◆ What is being asked:
Exactly as written, transcribe the lines that run from the one containing "<div>∣格）。保证1≤k" to the end of the records below.

═══ Material provided ═══

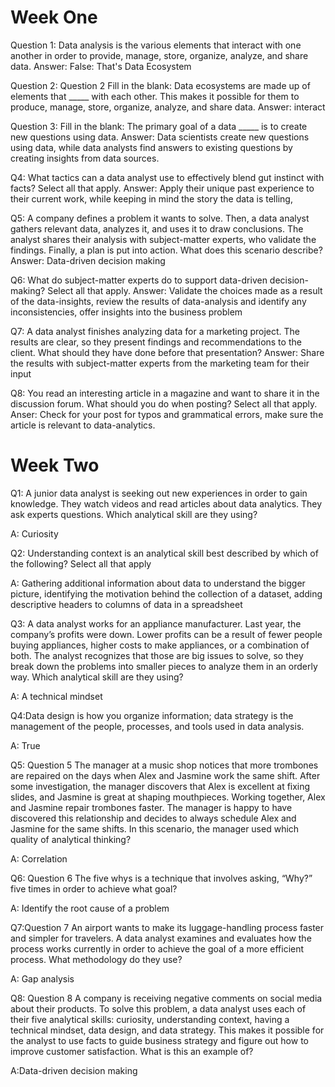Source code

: # Week One

Question 1: Data analysis is the various elements that interact with one another in order to provide, manage, store, organize, analyze, and share data.
Answer: False: That's Data Ecosystem

Question 2: Question 2
Fill in the blank: Data ecosystems are made up of elements that _____ with each other. This makes it possible for them to produce, manage, store, organize, analyze, and share data. Answer: interact

Question 3: Fill in the blank: The primary goal of a data _____ is to create new questions using data. 
Answer: Data scientists create new questions using data, while data analysts find answers to existing questions by creating insights from data sources.

Q4: What tactics can a data analyst use to effectively blend gut instinct with facts? Select all that apply.
Answer: Apply their unique past experience to their current work, while keeping in mind the story the data is telling, 

Q5: A company defines a problem it wants to solve. Then, a data analyst gathers relevant data, analyzes it, and uses it to draw conclusions. The analyst shares their analysis with subject-matter experts, who validate the findings. Finally, a plan is put into action. What does this scenario describe?
Answer: Data-driven decision making

Q6: What do subject-matter experts do to support data-driven decision-making? Select all that apply.
Answer: Validate the choices made as a result of the data-insights, review the results of data-analysis and identify any inconsistencies, offer insights into the business problem

Q7: A data analyst finishes analyzing data for a marketing project. The results are clear, so they present findings and recommendations to the client. What should they have done before that presentation? 
Answer: Share the results with subject-matter experts from the marketing team for their input

Q8: You read an interesting article in a magazine and want to share it in the discussion forum. What should you do when posting? Select all that apply.
Anser: Check for your post for typos and grammatical errors, make sure the article is relevant to data-analytics.

# Week Two
Q1: A junior data analyst is seeking out new experiences in order to gain knowledge. They watch videos and read articles about data analytics. They ask experts questions. Which analytical skill are they using?

A: Curiosity

Q2: Understanding context is an analytical skill best described by which of the following? Select all that apply

A: Gathering additional information about data to understand the bigger picture, identifying the motivation behind the collection of a dataset, adding descriptive headers to columns of data in a spreadsheet 

Q3: A data analyst works for an appliance manufacturer. Last year, the company’s profits were down. Lower profits can be a result of fewer people buying appliances, higher costs to make appliances, or a combination of both. The analyst recognizes that those are big issues to solve, so they break down the problems into smaller pieces to analyze them in an orderly way. Which analytical skill are they using?

A: A technical mindset

Q4:Data design is how you organize information; data strategy is the management of the people, processes, and tools used in data analysis. 

A: True

Q5: Question 5
The manager at a music shop notices that more trombones are repaired on the days when Alex and Jasmine work the same shift. After some investigation, the manager discovers that Alex is excellent at fixing slides, and Jasmine is great at shaping mouthpieces. Working together, Alex and Jasmine repair trombones faster. The manager is happy to have discovered this relationship and decides to always schedule Alex and Jasmine for the same shifts. In this scenario, the manager used which quality of analytical thinking?

A: Correlation

Q6: Question 6
The five whys is a technique that involves asking, “Why?” five times in order to achieve what goal?

A: Identify the root cause of a problem

Q7:Question 7
An airport wants to make its luggage-handling process faster and simpler for travelers. A data analyst examines and evaluates how the process works currently in order to achieve the goal of a more efficient process. What methodology do they use? 

A: Gap analysis

Q8: Question 8
A company is receiving negative comments on social media about their products. To solve this problem, a data analyst uses each of their five analytical skills: curiosity, understanding context, having a technical mindset, data design, and data strategy. This makes it possible for the analyst to use facts to guide business strategy and figure out how to improve customer satisfaction. What is this an example of?

A:Data-driven decision making

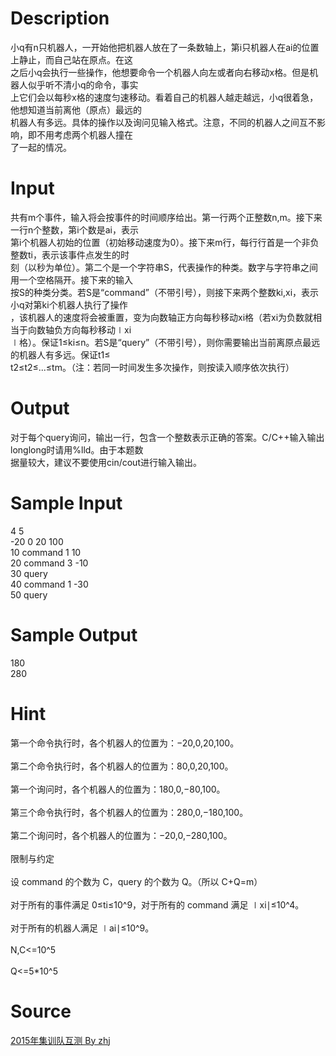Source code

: 
# Description

<div class="content"><div>小q有n只机器人，一开始他把机器人放在了一条数轴上，第i只机器人在ai的位置上静止，而自己站在原点。在这</div>
<div>之后小q会执行一些操作，他想要命令一个机器人向左或者向右移动x格。但是机器人似乎听不清小q的命令，事实</div>
<div>上它们会以每秒x格的速度匀速移动。看着自己的机器人越走越远，小q很着急，他想知道当前离他（原点）最远的</div>
<div>机器人有多远。具体的操作以及询问见输入格式。注意，不同的机器人之间互不影响，即不用考虑两个机器人撞在</div>
<div>了一起的情况。</div>
<div></div>
<div></div></div>

# Input

<div class="content"><div>共有m个事件，输入将会按事件的时间顺序给出。第一行两个正整数n,m。接下来一行n个整数，第i个数是ai，表示</div>
<div>第i个机器人初始的位置（初始移动速度为0）。接下来m行，每行行首是一个非负整数ti，表示该事件点发生的时</div>
<div>刻（以秒为单位）。第二个是一个字符串S，代表操作的种类。数字与字符串之间用一个空格隔开。接下来的输入</div>
<div>按S的种类分类。若S是“command”（不带引号），则接下来两个整数ki,xi，表示小q对第ki个机器人执行了操作</div>
<div>，该机器人的速度将会被重置，变为向数轴正方向每秒移动xi格（若xi为负数就相当于向数轴负方向每秒移动∣xi</div>
<div>∣格）。保证1≤ki≤n。若S是“query”（不带引号），则你需要输出当前离原点最远的机器人有多远。保证t1≤</div>
<div>t2≤t2≤...≤tm。（注：若同一时间发生多次操作，则按读入顺序依次执行）</div>
<div>
<div></div>
</div></div>

# Output

<div class="content"><div>对于每个query询问，输出一行，包含一个整数表示正确的答案。C/C++输入输出longlong时请用%lld。由于本题数</div>
<div>据量较大，建议不要使用cin/cout进行输入输出。</div>
<div></div></div>

# Sample Input

<div class="content"><span class="sampledata">4 5<br/>
-20 0 20 100<br/>
10 command 1 10<br/>
20 command 3 -10<br/>
30 query<br/>
40 command 1 -30<br/>
50 query</span></div>

# Sample Output

<div class="content"><span class="sampledata">180<br/>
280</span></div>

# Hint

<div class="content"><p></p><div>第一个命令执行时，各个机器人的位置为：−20,0,20,100。</div><br/>
<div>第二个命令执行时，各个机器人的位置为：80,0,20,100。</div><br/>
<div>第一个询问时，各个机器人的位置为：180,0,−80,100。</div><br/>
<div>第三个命令执行时，各个机器人的位置为：280,0,−180,100。</div><br/>
<div>第二个询问时，各个机器人的位置为：−20,0,−280,100。</div><br/>
<div>限制与约定</div><br/>
<div>设 command 的个数为 C，query 的个数为 Q。（所以 C+Q=m）</div><br/>
<div>对于所有的事件满足 0≤ti≤10^9，对于所有的 command 满足 ∣xi∣≤10^4。</div><br/>
<div>对于所有的机器人满足 ∣ai∣≤10^9。</div><br/>
<div>N,C&lt;=10^5</div><br/>
<div>Q&lt;=5*10^5</div><p></p></div>

# Source

<div class="content"><p><a href="problemset.php?search=2015年集训队互测 By  zhj">2015年集训队互测 By  zhj</a></p></div>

═══

◆ Output below:
<div>∣格）。保证1≤ki≤n。若S是“query”（不带引号），则你需要输出当前离原点最远的机器人有多远。保证t1≤</div>
<div>t2≤t2≤...≤tm。（注：若同一时间发生多次操作，则按读入顺序依次执行）</div>
<div>
<div></div>
</div></div>

# Output

<div class="content"><div>对于每个query询问，输出一行，包含一个整数表示正确的答案。C/C++输入输出longlong时请用%lld。由于本题数</div>
<div>据量较大，建议不要使用cin/cout进行输入输出。</div>
<div></div></div>

# Sample Input

<div class="content"><span class="sampledata">4 5<br/>
-20 0 20 100<br/>
10 command 1 10<br/>
20 command 3 -10<br/>
30 query<br/>
40 command 1 -30<br/>
50 query</span></div>

# Sample Output

<div class="content"><span class="sampledata">180<br/>
280</span></div>

# Hint

<div class="content"><p></p><div>第一个命令执行时，各个机器人的位置为：−20,0,20,100。</div><br/>
<div>第二个命令执行时，各个机器人的位置为：80,0,20,100。</div><br/>
<div>第一个询问时，各个机器人的位置为：180,0,−80,100。</div><br/>
<div>第三个命令执行时，各个机器人的位置为：280,0,−180,100。</div><br/>
<div>第二个询问时，各个机器人的位置为：−20,0,−280,100。</div><br/>
<div>限制与约定</div><br/>
<div>设 command 的个数为 C，query 的个数为 Q。（所以 C+Q=m）</div><br/>
<div>对于所有的事件满足 0≤ti≤10^9，对于所有的 command 满足 ∣xi∣≤10^4。</div><br/>
<div>对于所有的机器人满足 ∣ai∣≤10^9。</div><br/>
<div>N,C&lt;=10^5</div><br/>
<div>Q&lt;=5*10^5</div><p></p></div>

# Source

<div class="content"><p><a href="problemset.php?search=2015年集训队互测 By  zhj">2015年集训队互测 By  zhj</a></p></div>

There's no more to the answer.